-- Information shown follows --

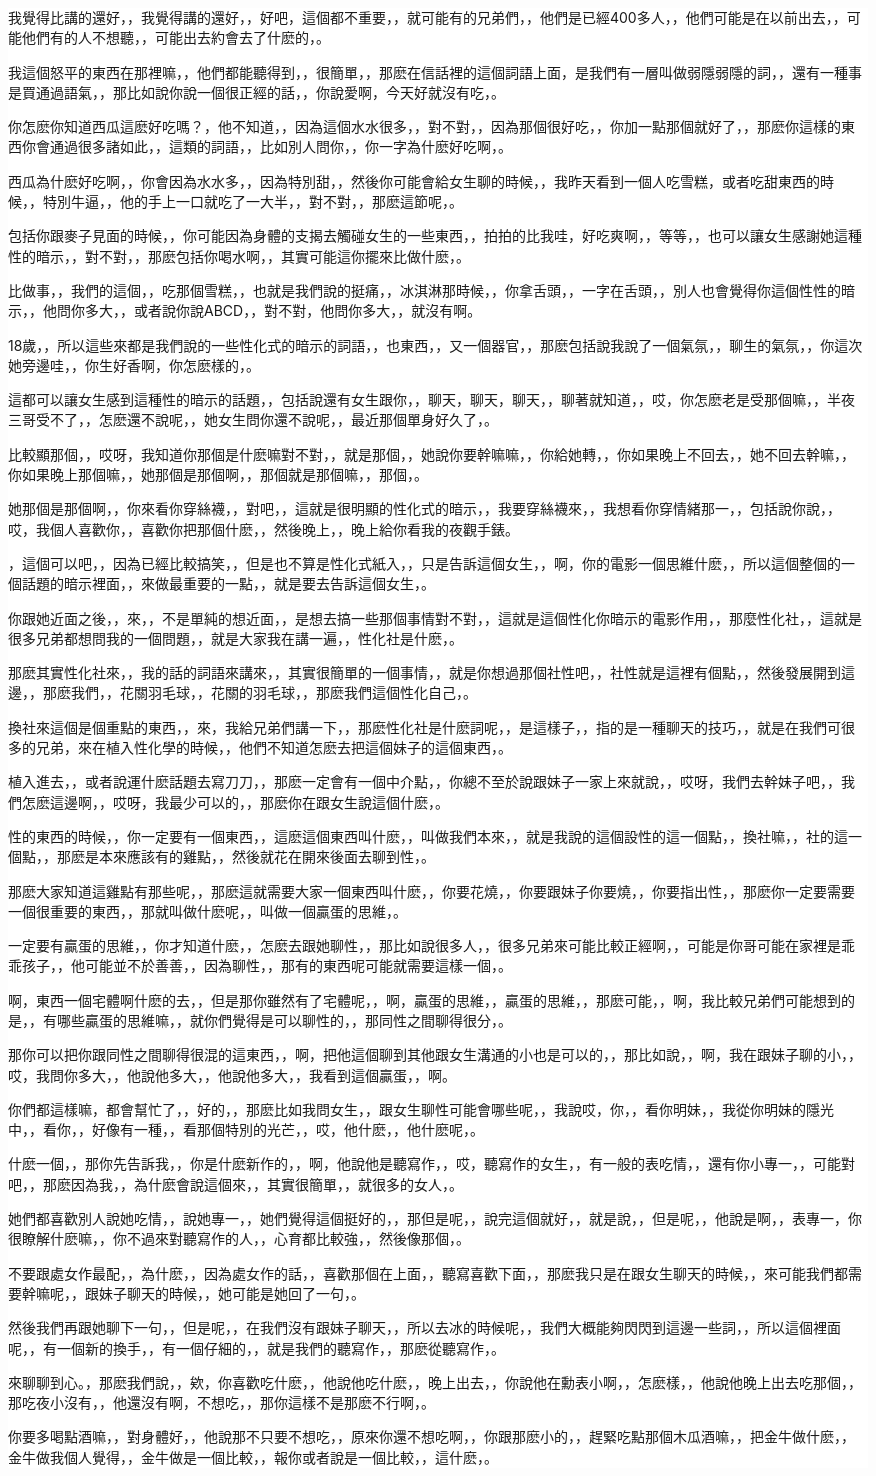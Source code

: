 我覺得比講的還好，，我覺得講的還好，，好吧，這個都不重要，，就可能有的兄弟們，，他們是已經400多人，，他們可能是在以前出去，，可能他們有的人不想聽，，可能出去約會去了什麽的，。

我這個怒平的東西在那裡嘛，，他們都能聽得到，，很簡單，，那麽在信話裡的這個詞語上面，是我們有一層叫做弱隱弱隱的詞，，還有一種事是買通過語氣，，那比如說你說一個很正經的話，，你說愛啊，今天好就沒有吃，。

你怎麽你知道西瓜這麽好吃嗎？，他不知道，，因為這個水水很多，，對不對，，因為那個很好吃，，你加一點那個就好了，，那麽你這樣的東西你會通過很多諸如此，，這類的詞語，，比如別人問你，，你一字為什麽好吃啊，。

西瓜為什麽好吃啊，，你會因為水水多，，因為特別甜，，然後你可能會給女生聊的時候，，我昨天看到一個人吃雪糕，或者吃甜東西的時候，，特別牛逼，，他的手上一口就吃了一大半，，對不對，，那麽這節呢，。

包括你跟麥子見面的時候，，你可能因為身體的支揭去觸碰女生的一些東西，，拍拍的比我哇，好吃爽啊，，等等，，也可以讓女生感謝她這種性的暗示，，對不對，，那麽包括你喝水啊，，其實可能這你擺來比做什麽，。

比做事，，我們的這個，，吃那個雪糕，，也就是我們說的挺痛，，冰淇淋那時候，，你拿舌頭，，一字在舌頭，，別人也會覺得你這個性性的暗示，，他問你多大，，或者說你說ABCD，，對不對，他問你多大，，就沒有啊。

18歲，，所以這些來都是我們說的一些性化式的暗示的詞語，，也東西，，又一個器官，，那麽包括說我說了一個氣氛，，聊生的氣氛，，你這次她旁邊哇，，你生好香啊，你怎麽樣的，。

這都可以讓女生感到這種性的暗示的話題，，包括說還有女生跟你，，聊天，聊天，聊天，，聊著就知道，，哎，你怎麽老是受那個嘛，，半夜三哥受不了，，怎麽還不說呢，，她女生問你還不說呢，，最近那個單身好久了，。

比較顯那個，，哎呀，我知道你那個是什麽嘛對不對，，就是那個，，她說你要幹嘛嘛，，你給她轉，，你如果晚上不回去，，她不回去幹嘛，，你如果晚上那個嘛，，她那個是那個啊，，那個就是那個嘛，，那個，。

她那個是那個啊，，你來看你穿絲襪，，對吧，，這就是很明顯的性化式的暗示，，我要穿絲襪來，，我想看你穿情緒那一，，包括說你說，，哎，我個人喜歡你，，喜歡你把那個什麽，，然後晚上，，晚上給你看我的夜觀手錶。

，這個可以吧，，因為已經比較搞笑，，但是也不算是性化式紙入，，只是告訴這個女生，，啊，你的電影一個思維什麽，，所以這個整個的一個話題的暗示裡面，，來做最重要的一點，，就是要去告訴這個女生，。

你跟她近面之後，，來，，不是單純的想近面，，是想去搞一些那個事情對不對，，這就是這個性化你暗示的電影作用，，那麼性化社，，這就是很多兄弟都想問我的一個問題，，就是大家我在講一遍，，性化社是什麽，。

那麽其實性化社來，，我的話的詞語來講來，，其實很簡單的一個事情，，就是你想過那個社性吧，，社性就是這裡有個點，，然後發展開到這邊，，那麽我們，，花關羽毛球，，花關的羽毛球，，那麽我們這個性化自己，。

換社來這個是個重點的東西，，來，我給兄弟們講一下，，那麽性化社是什麽詞呢，，是這樣子，，指的是一種聊天的技巧，，就是在我們可很多的兄弟，來在植入性化學的時候，，他們不知道怎麽去把這個妹子的這個東西，。

植入進去，，或者說運什麽話題去寫刀刀，，那麽一定會有一個中介點，，你總不至於說跟妹子一家上來就說，，哎呀，我們去幹妹子吧，，我們怎麽這邊啊，，哎呀，我最少可以的，，那麽你在跟女生說這個什麽，。

性的東西的時候，，你一定要有一個東西，，這麽這個東西叫什麽，，叫做我們本來，，就是我說的這個設性的這一個點，，換社嘛，，社的這一個點，，那麽是本來應該有的雞點，，然後就花在開來後面去聊到性，。

那麽大家知道這雞點有那些呢，，那麽這就需要大家一個東西叫什麽，，你要花燒，，你要跟妹子你要燒，，你要指出性，，那麽你一定要需要一個很重要的東西，，那就叫做什麽呢，，叫做一個贏蛋的思維，。

一定要有贏蛋的思維，，你才知道什麽，，怎麽去跟她聊性，，那比如說很多人，，很多兄弟來可能比較正經啊，，可能是你哥可能在家裡是乖乖孩子，，他可能並不於善善，，因為聊性，，那有的東西呢可能就需要這樣一個，。

啊，東西一個宅體啊什麽的去，，但是那你雖然有了宅體呢，，啊，贏蛋的思維，，贏蛋的思維，，那麽可能，，啊，我比較兄弟們可能想到的是，，有哪些贏蛋的思維嘛，，就你們覺得是可以聊性的，，那同性之間聊得很分，。

那你可以把你跟同性之間聊得很混的這東西，，啊，把他這個聊到其他跟女生溝通的小也是可以的，，那比如說，，啊，我在跟妹子聊的小，，哎，我問你多大，，他說他多大，，他說他多大，，我看到這個贏蛋，，啊。

你們都這樣嘛，都會幫忙了，，好的，，那麽比如我問女生，，跟女生聊性可能會哪些呢，，我說哎，你，，看你明妹，，我從你明妹的隱光中，，看你，，好像有一種，，看那個特別的光芒，，哎，他什麽，，他什麽呢，。

什麽一個，，那你先告訴我，，你是什麽新作的，，啊，他說他是聽寫作，，哎，聽寫作的女生，，有一般的表吃情，，還有你小專一，，可能對吧，，那麽因為我，，為什麽會說這個來，，其實很簡單，，就很多的女人，。

她們都喜歡別人說她吃情，，說她專一，，她們覺得這個挺好的，，那但是呢，，說完這個就好，，就是說，，但是呢，，他說是啊，，表專一，你很瞭解什麽嘛，，你不過來對聽寫作的人，，心育都比較強，，然後像那個，。

不要跟處女作最配，，為什麽，，因為處女作的話，，喜歡那個在上面，，聽寫喜歡下面，，那麽我只是在跟女生聊天的時候，，來可能我們都需要幹嘛呢，，跟妹子聊天的時候，，她可能是她回了一句，。

然後我們再跟她聊下一句，，但是呢，，在我們沒有跟妹子聊天，，所以去冰的時候呢，，我們大概能夠閃閃到這邊一些詞，，所以這個裡面呢，，有一個新的換手，，有一個仔細的，，就是我們的聽寫作，，那麽從聽寫作，。

來聊聊到心。，那麽我們說，，欸，你喜歡吃什麽，，他說他吃什麽，，晚上出去，，你說他在勳表小啊，，怎麽樣，，他說他晚上出去吃那個，，那吃夜小沒有，，他還沒有啊，不想吃，，那你這樣不是那麽不行啊，。

你要多喝點酒嘛，，對身體好，，他說那不只要不想吃，，原來你還不想吃啊，，你跟那麽小的，，趕緊吃點那個木瓜酒嘛，，把金牛做什麽，，金牛做我個人覺得，，金牛做是一個比較，，報你或者說是一個比較，，這什麽，。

-- Information shown concluded --

To do: Each record is to be restated word for word; no picture goes in.

Solution:
Source code

: 我覺得比講的還好，，我覺得講的還好，，好吧，這個都不重要，，就可能有的兄弟們，，他們是已經400多人，，他們可能是在以前出去，，可能他們有的人不想聽，，可能出去約會去了什麽的，。

我這個怒平的東西在那裡嘛，，他們都能聽得到，，很簡單，，那麽在信話裡的這個詞語上面，是我們有一層叫做弱隱弱隱的詞，，還有一種事是買通過語氣，，那比如說你說一個很正經的話，，你說愛啊，今天好就沒有吃，。

你怎麽你知道西瓜這麽好吃嗎？，他不知道，，因為這個水水很多，，對不對，，因為那個很好吃，，你加一點那個就好了，，那麽你這樣的東西你會通過很多諸如此，，這類的詞語，，比如別人問你，，你一字為什麽好吃啊，。

西瓜為什麽好吃啊，，你會因為水水多，，因為特別甜，，然後你可能會給女生聊的時候，，我昨天看到一個人吃雪糕，或者吃甜東西的時候，，特別牛逼，，他的手上一口就吃了一大半，，對不對，，那麽這節呢，。

包括你跟麥子見面的時候，，你可能因為身體的支揭去觸碰女生的一些東西，，拍拍的比我哇，好吃爽啊，，等等，，也可以讓女生感謝她這種性的暗示，，對不對，，那麽包括你喝水啊，，其實可能這你擺來比做什麽，。

比做事，，我們的這個，，吃那個雪糕，，也就是我們說的挺痛，，冰淇淋那時候，，你拿舌頭，，一字在舌頭，，別人也會覺得你這個性性的暗示，，他問你多大，，或者說你說ABCD，，對不對，他問你多大，，就沒有啊。

18歲，，所以這些來都是我們說的一些性化式的暗示的詞語，，也東西，，又一個器官，，那麽包括說我說了一個氣氛，，聊生的氣氛，，你這次她旁邊哇，，你生好香啊，你怎麽樣的，。

這都可以讓女生感到這種性的暗示的話題，，包括說還有女生跟你，，聊天，聊天，聊天，，聊著就知道，，哎，你怎麽老是受那個嘛，，半夜三哥受不了，，怎麽還不說呢，，她女生問你還不說呢，，最近那個單身好久了，。

比較顯那個，，哎呀，我知道你那個是什麽嘛對不對，，就是那個，，她說你要幹嘛嘛，，你給她轉，，你如果晚上不回去，，她不回去幹嘛，，你如果晚上那個嘛，，她那個是那個啊，，那個就是那個嘛，，那個，。

她那個是那個啊，，你來看你穿絲襪，，對吧，，這就是很明顯的性化式的暗示，，我要穿絲襪來，，我想看你穿情緒那一，，包括說你說，，哎，我個人喜歡你，，喜歡你把那個什麽，，然後晚上，，晚上給你看我的夜觀手錶。

，這個可以吧，，因為已經比較搞笑，，但是也不算是性化式紙入，，只是告訴這個女生，，啊，你的電影一個思維什麽，，所以這個整個的一個話題的暗示裡面，，來做最重要的一點，，就是要去告訴這個女生，。

你跟她近面之後，，來，，不是單純的想近面，，是想去搞一些那個事情對不對，，這就是這個性化你暗示的電影作用，，那麼性化社，，這就是很多兄弟都想問我的一個問題，，就是大家我在講一遍，，性化社是什麽，。

那麽其實性化社來，，我的話的詞語來講來，，其實很簡單的一個事情，，就是你想過那個社性吧，，社性就是這裡有個點，，然後發展開到這邊，，那麽我們，，花關羽毛球，，花關的羽毛球，，那麽我們這個性化自己，。

換社來這個是個重點的東西，，來，我給兄弟們講一下，，那麽性化社是什麽詞呢，，是這樣子，，指的是一種聊天的技巧，，就是在我們可很多的兄弟，來在植入性化學的時候，，他們不知道怎麽去把這個妹子的這個東西，。

植入進去，，或者說運什麽話題去寫刀刀，，那麽一定會有一個中介點，，你總不至於說跟妹子一家上來就說，，哎呀，我們去幹妹子吧，，我們怎麽這邊啊，，哎呀，我最少可以的，，那麽你在跟女生說這個什麽，。

性的東西的時候，，你一定要有一個東西，，這麽這個東西叫什麽，，叫做我們本來，，就是我說的這個設性的這一個點，，換社嘛，，社的這一個點，，那麽是本來應該有的雞點，，然後就花在開來後面去聊到性，。

那麽大家知道這雞點有那些呢，，那麽這就需要大家一個東西叫什麽，，你要花燒，，你要跟妹子你要燒，，你要指出性，，那麽你一定要需要一個很重要的東西，，那就叫做什麽呢，，叫做一個贏蛋的思維，。

一定要有贏蛋的思維，，你才知道什麽，，怎麽去跟她聊性，，那比如說很多人，，很多兄弟來可能比較正經啊，，可能是你哥可能在家裡是乖乖孩子，，他可能並不於善善，，因為聊性，，那有的東西呢可能就需要這樣一個，。

啊，東西一個宅體啊什麽的去，，但是那你雖然有了宅體呢，，啊，贏蛋的思維，，贏蛋的思維，，那麽可能，，啊，我比較兄弟們可能想到的是，，有哪些贏蛋的思維嘛，，就你們覺得是可以聊性的，，那同性之間聊得很分，。

那你可以把你跟同性之間聊得很混的這東西，，啊，把他這個聊到其他跟女生溝通的小也是可以的，，那比如說，，啊，我在跟妹子聊的小，，哎，我問你多大，，他說他多大，，他說他多大，，我看到這個贏蛋，，啊。

你們都這樣嘛，都會幫忙了，，好的，，那麽比如我問女生，，跟女生聊性可能會哪些呢，，我說哎，你，，看你明妹，，我從你明妹的隱光中，，看你，，好像有一種，，看那個特別的光芒，，哎，他什麽，，他什麽呢，。

什麽一個，，那你先告訴我，，你是什麽新作的，，啊，他說他是聽寫作，，哎，聽寫作的女生，，有一般的表吃情，，還有你小專一，，可能對吧，，那麽因為我，，為什麽會說這個來，，其實很簡單，，就很多的女人，。

她們都喜歡別人說她吃情，，說她專一，，她們覺得這個挺好的，，那但是呢，，說完這個就好，，就是說，，但是呢，，他說是啊，，表專一，你很瞭解什麽嘛，，你不過來對聽寫作的人，，心育都比較強，，然後像那個，。

不要跟處女作最配，，為什麽，，因為處女作的話，，喜歡那個在上面，，聽寫喜歡下面，，那麽我只是在跟女生聊天的時候，，來可能我們都需要幹嘛呢，，跟妹子聊天的時候，，她可能是她回了一句，。

然後我們再跟她聊下一句，，但是呢，，在我們沒有跟妹子聊天，，所以去冰的時候呢，，我們大概能夠閃閃到這邊一些詞，，所以這個裡面呢，，有一個新的換手，，有一個仔細的，，就是我們的聽寫作，，那麽從聽寫作，。

來聊聊到心。，那麽我們說，，欸，你喜歡吃什麽，，他說他吃什麽，，晚上出去，，你說他在勳表小啊，，怎麽樣，，他說他晚上出去吃那個，，那吃夜小沒有，，他還沒有啊，不想吃，，那你這樣不是那麽不行啊，。

你要多喝點酒嘛，，對身體好，，他說那不只要不想吃，，原來你還不想吃啊，，你跟那麽小的，，趕緊吃點那個木瓜酒嘛，，把金牛做什麽，，金牛做我個人覺得，，金牛做是一個比較，，報你或者說是一個比較，，這什麽，。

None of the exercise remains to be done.